Activity:
Reproduce the entire listing below exactly.

Material provided:

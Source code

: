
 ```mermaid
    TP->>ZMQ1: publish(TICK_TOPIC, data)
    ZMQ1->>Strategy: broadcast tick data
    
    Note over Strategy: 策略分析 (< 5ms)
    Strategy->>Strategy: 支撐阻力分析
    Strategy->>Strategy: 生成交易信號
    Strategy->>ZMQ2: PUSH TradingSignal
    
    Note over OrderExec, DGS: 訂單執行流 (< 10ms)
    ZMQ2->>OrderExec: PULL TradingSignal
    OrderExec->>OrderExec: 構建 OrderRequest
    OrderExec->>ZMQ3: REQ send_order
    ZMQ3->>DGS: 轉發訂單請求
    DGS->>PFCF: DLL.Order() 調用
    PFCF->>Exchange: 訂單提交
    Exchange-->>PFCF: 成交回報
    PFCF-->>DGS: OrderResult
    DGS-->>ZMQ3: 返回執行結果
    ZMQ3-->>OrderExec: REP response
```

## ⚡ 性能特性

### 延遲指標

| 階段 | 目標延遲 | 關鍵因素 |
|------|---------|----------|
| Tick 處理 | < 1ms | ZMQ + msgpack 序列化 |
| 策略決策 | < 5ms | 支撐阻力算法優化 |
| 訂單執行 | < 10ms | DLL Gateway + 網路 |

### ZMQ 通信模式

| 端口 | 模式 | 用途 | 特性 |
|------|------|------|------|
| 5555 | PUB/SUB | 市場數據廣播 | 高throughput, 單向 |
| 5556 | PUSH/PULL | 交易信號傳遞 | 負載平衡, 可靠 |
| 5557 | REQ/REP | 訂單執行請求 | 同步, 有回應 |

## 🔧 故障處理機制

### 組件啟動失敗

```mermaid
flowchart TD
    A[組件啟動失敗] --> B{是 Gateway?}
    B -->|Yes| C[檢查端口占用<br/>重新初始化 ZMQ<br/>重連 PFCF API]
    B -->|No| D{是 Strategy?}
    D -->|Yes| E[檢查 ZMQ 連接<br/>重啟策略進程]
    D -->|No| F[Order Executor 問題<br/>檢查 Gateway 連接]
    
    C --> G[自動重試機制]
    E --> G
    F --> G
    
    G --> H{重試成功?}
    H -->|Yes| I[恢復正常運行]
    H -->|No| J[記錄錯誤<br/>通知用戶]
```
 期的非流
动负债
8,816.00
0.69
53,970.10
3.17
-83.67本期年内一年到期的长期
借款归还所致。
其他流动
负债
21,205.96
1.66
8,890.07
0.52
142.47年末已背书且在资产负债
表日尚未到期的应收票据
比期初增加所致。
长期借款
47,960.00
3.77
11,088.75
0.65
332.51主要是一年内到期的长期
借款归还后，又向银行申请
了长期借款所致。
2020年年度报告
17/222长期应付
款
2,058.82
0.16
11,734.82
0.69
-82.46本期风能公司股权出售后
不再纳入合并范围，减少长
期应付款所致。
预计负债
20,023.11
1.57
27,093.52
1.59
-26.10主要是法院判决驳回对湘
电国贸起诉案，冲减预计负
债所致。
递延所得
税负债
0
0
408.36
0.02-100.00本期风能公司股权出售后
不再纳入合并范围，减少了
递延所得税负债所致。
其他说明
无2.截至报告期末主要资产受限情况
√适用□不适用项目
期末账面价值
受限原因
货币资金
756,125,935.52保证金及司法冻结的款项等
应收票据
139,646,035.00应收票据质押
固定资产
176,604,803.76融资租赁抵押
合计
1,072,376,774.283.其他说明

Response:
Source code

:
 ```mermaid
    TP->>ZMQ1: publish(TICK_TOPIC, data)
    ZMQ1->>Strategy: broadcast tick data
    
    Note over Strategy: 策略分析 (< 5ms)
    Strategy->>Strategy: 支撐阻力分析
    Strategy->>Strategy: 生成交易信號
    Strategy->>ZMQ2: PUSH TradingSignal
    
    Note over OrderExec, DGS: 訂單執行流 (< 10ms)
    ZMQ2->>OrderExec: PULL TradingSignal
    OrderExec->>OrderExec: 構建 OrderRequest
    OrderExec->>ZMQ3: REQ send_order
    ZMQ3->>DGS: 轉發訂單請求
    DGS->>PFCF: DLL.Order() 調用
    PFCF->>Exchange: 訂單提交
    Exchange-->>PFCF: 成交回報
    PFCF-->>DGS: OrderResult
    DGS-->>ZMQ3: 返回執行結果
    ZMQ3-->>OrderExec: REP response
```

## ⚡ 性能特性

### 延遲指標

| 階段 | 目標延遲 | 關鍵因素 |
|------|---------|----------|
| Tick 處理 | < 1ms | ZMQ + msgpack 序列化 |
| 策略決策 | < 5ms | 支撐阻力算法優化 |
| 訂單執行 | < 10ms | DLL Gateway + 網路 |

### ZMQ 通信模式

| 端口 | 模式 | 用途 | 特性 |
|------|------|------|------|
| 5555 | PUB/SUB | 市場數據廣播 | 高throughput, 單向 |
| 5556 | PUSH/PULL | 交易信號傳遞 | 負載平衡, 可靠 |
| 5557 | REQ/REP | 訂單執行請求 | 同步, 有回應 |

## 🔧 故障處理機制

### 組件啟動失敗

```mermaid
flowchart TD
    A[組件啟動失敗] --> B{是 Gateway?}
    B -->|Yes| C[檢查端口占用<br/>重新初始化 ZMQ<br/>重連 PFCF API]
    B -->|No| D{是 Strategy?}
    D -->|Yes| E[檢查 ZMQ 連接<br/>重啟策略進程]
    D -->|No| F[Order Executor 問題<br/>檢查 Gateway 連接]
    
    C --> G[自動重試機制]
    E --> G
    F --> G
    
    G --> H{重試成功?}
    H -->|Yes| I[恢復正常運行]
    H -->|No| J[記錄錯誤<br/>通知用戶]
```
 期的非流
动负债
8,816.00
0.69
53,970.10
3.17
-83.67本期年内一年到期的长期
借款归还所致。
其他流动
负债
21,205.96
1.66
8,890.07
0.52
142.47年末已背书且在资产负债
表日尚未到期的应收票据
比期初增加所致。
长期借款
47,960.00
3.77
11,088.75
0.65
332.51主要是一年内到期的长期
借款归还后，又向银行申请
了长期借款所致。
2020年年度报告
17/222长期应付
款
2,058.82
0.16
11,734.82
0.69
-82.46本期风能公司股权出售后
不再纳入合并范围，减少长
期应付款所致。
预计负债
20,023.11
1.57
27,093.52
1.59
-26.10主要是法院判决驳回对湘
电国贸起诉案，冲减预计负
债所致。
递延所得
税负债
0
0
408.36
0.02-100.00本期风能公司股权出售后
不再纳入合并范围，减少了
递延所得税负债所致。
其他说明
无2.截至报告期末主要资产受限情况
√适用□不适用项目
期末账面价值
受限原因
货币资金
756,125,935.52保证金及司法冻结的款项等
应收票据
139,646,035.00应收票据质押
固定资产
176,604,803.76融资租赁抵押
合计
1,072,376,774.283.其他说明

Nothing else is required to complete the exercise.